START Extracted entries

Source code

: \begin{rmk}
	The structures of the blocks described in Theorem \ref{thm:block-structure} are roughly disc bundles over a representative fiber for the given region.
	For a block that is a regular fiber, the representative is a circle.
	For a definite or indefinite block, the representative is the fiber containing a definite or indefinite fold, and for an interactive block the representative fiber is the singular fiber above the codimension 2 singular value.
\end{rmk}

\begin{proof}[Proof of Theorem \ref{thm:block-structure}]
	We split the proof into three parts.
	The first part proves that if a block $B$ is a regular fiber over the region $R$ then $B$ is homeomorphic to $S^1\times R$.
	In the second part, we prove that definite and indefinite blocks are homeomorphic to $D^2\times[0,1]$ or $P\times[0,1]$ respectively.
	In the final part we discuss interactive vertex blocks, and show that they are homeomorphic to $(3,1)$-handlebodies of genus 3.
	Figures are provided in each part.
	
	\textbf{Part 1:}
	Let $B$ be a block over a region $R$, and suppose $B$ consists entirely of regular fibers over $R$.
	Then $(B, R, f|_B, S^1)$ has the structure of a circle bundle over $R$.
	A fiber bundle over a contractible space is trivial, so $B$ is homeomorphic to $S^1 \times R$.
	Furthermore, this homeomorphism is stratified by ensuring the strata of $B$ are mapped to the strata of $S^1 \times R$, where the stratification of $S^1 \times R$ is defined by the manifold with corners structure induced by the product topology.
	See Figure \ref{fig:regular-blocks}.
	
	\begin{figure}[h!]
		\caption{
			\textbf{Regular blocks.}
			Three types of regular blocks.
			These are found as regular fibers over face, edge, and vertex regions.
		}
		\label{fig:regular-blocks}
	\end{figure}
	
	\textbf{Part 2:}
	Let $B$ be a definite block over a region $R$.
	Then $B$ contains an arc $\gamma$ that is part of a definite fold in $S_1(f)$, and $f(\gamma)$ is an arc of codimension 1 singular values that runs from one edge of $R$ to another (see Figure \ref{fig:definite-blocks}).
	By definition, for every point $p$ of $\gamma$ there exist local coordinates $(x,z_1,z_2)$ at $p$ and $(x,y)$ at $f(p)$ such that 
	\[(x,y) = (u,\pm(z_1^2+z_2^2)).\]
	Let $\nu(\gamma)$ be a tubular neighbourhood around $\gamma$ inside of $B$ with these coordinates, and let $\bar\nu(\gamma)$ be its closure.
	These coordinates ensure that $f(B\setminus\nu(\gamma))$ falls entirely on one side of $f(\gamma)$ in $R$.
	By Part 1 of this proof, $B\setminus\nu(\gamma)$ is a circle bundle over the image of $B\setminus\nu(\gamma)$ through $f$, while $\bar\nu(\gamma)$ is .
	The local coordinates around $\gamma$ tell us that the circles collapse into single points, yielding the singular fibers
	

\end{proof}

END Extracted entries

Quote every line of the data, word for word.

Source code

: \begin{rmk}
	The structures of the blocks described in Theorem \ref{thm:block-structure} are roughly disc bundles over a representative fiber for the given region.
	For a block that is a regular fiber, the representative is a circle.
	For a definite or indefinite block, the representative is the fiber containing a definite or indefinite fold, and for an interactive block the representative fiber is the singular fiber above the codimension 2 singular value.
\end{rmk}

\begin{proof}[Proof of Theorem \ref{thm:block-structure}]
	We split the proof into three parts.
	The first part proves that if a block $B$ is a regular fiber over the region $R$ then $B$ is homeomorphic to $S^1\times R$.
	In the second part, we prove that definite and indefinite blocks are homeomorphic to $D^2\times[0,1]$ or $P\times[0,1]$ respectively.
	In the final part we discuss interactive vertex blocks, and show that they are homeomorphic to $(3,1)$-handlebodies of genus 3.
	Figures are provided in each part.
	
	\textbf{Part 1:}
	Let $B$ be a block over a region $R$, and suppose $B$ consists entirely of regular fibers over $R$.
	Then $(B, R, f|_B, S^1)$ has the structure of a circle bundle over $R$.
	A fiber bundle over a contractible space is trivial, so $B$ is homeomorphic to $S^1 \times R$.
	Furthermore, this homeomorphism is stratified by ensuring the strata of $B$ are mapped to the strata of $S^1 \times R$, where the stratification of $S^1 \times R$ is defined by the manifold with corners structure induced by the product topology.
	See Figure \ref{fig:regular-blocks}.
	
	\begin{figure}[h!]
		\caption{
			\textbf{Regular blocks.}
			Three types of regular blocks.
			These are found as regular fibers over face, edge, and vertex regions.
		}
		\label{fig:regular-blocks}
	\end{figure}
	
	\textbf{Part 2:}
	Let $B$ be a definite block over a region $R$.
	Then $B$ contains an arc $\gamma$ that is part of a definite fold in $S_1(f)$, and $f(\gamma)$ is an arc of codimension 1 singular values that runs from one edge of $R$ to another (see Figure \ref{fig:definite-blocks}).
	By definition, for every point $p$ of $\gamma$ there exist local coordinates $(x,z_1,z_2)$ at $p$ and $(x,y)$ at $f(p)$ such that 
	\[(x,y) = (u,\pm(z_1^2+z_2^2)).\]
	Let $\nu(\gamma)$ be a tubular neighbourhood around $\gamma$ inside of $B$ with these coordinates, and let $\bar\nu(\gamma)$ be its closure.
	These coordinates ensure that $f(B\setminus\nu(\gamma))$ falls entirely on one side of $f(\gamma)$ in $R$.
	By Part 1 of this proof, $B\setminus\nu(\gamma)$ is a circle bundle over the image of $B\setminus\nu(\gamma)$ through $f$, while $\bar\nu(\gamma)$ is .
	The local coordinates around $\gamma$ tell us that the circles collapse into single points, yielding the singular fibers
	

\end{proof}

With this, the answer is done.